--- Exercise ---
Among the entries below, find the lines with the word "from" and return them.

■ ■ ■ ■ ■

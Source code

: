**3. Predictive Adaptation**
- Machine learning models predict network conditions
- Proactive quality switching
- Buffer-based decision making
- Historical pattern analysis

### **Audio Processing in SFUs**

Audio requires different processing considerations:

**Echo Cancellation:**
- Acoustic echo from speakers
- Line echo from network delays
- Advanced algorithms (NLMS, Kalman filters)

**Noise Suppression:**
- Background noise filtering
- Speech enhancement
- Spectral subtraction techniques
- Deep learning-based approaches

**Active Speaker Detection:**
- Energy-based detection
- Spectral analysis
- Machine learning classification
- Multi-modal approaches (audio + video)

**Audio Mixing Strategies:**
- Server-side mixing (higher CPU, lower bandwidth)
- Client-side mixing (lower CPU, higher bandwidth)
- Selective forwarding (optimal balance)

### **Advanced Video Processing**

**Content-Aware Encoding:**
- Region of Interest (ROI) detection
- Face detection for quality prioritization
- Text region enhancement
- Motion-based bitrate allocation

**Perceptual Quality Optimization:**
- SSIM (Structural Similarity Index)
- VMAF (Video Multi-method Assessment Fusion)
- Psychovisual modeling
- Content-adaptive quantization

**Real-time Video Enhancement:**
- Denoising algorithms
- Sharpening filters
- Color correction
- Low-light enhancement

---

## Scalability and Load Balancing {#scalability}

■ ■ ■ ■ ■

--- Expected output ---
- Acoustic echo from speakers
- Line echo from network delays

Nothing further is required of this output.